## RECORDS SHOWN
Content starts

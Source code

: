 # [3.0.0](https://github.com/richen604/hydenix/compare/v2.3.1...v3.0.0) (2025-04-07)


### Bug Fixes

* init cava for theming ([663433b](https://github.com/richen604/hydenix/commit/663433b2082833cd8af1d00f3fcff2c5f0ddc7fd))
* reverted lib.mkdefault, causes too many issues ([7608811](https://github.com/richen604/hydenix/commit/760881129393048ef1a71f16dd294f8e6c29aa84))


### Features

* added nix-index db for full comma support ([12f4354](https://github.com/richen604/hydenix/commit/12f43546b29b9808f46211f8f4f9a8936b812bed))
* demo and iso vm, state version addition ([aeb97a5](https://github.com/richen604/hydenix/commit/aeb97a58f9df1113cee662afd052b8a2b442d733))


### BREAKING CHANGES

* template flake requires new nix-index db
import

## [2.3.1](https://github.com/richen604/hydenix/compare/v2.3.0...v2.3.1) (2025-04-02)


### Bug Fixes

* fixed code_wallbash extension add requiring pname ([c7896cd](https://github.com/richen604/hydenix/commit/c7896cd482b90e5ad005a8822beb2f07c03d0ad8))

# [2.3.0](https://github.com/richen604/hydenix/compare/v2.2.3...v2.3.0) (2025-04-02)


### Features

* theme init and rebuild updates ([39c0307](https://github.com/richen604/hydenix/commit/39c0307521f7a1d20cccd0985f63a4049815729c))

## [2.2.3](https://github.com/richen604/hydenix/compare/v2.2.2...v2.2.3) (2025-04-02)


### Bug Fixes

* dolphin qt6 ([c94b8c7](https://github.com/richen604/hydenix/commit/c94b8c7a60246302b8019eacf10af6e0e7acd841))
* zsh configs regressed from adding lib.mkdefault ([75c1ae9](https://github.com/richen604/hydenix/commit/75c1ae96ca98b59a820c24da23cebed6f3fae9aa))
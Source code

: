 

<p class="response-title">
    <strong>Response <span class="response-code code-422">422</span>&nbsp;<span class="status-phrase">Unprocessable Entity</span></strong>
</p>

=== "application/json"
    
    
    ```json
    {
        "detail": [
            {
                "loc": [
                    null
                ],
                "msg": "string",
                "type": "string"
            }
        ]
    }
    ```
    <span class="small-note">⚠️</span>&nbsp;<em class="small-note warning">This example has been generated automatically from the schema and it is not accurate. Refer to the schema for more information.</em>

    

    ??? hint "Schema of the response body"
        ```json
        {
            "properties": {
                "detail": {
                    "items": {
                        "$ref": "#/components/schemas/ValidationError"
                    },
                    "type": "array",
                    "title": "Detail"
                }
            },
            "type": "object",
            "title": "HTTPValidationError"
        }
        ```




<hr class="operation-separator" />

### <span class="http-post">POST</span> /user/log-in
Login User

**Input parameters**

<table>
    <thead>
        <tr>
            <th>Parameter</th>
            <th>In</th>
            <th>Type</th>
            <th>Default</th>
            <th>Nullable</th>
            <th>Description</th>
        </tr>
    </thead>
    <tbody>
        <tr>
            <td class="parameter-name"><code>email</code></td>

Content ends

## WHAT YOU HAVE TO DO
For each line above that holds the string "compare", provide a copy of that line.

## ANSWER TO THE PROBLEM
: # [3.0.0](https://github.com/richen604/hydenix/compare/v2.3.1...v3.0.0) (2025-04-07)
## [2.3.1](https://github.com/richen604/hydenix/compare/v2.3.0...v2.3.1) (2025-04-02)
# [2.3.0](https://github.com/richen604/hydenix/compare/v2.2.3...v2.3.0) (2025-04-02)
## [2.2.3](https://github.com/richen604/hydenix/compare/v2.2.2...v2.2.3) (2025-04-02)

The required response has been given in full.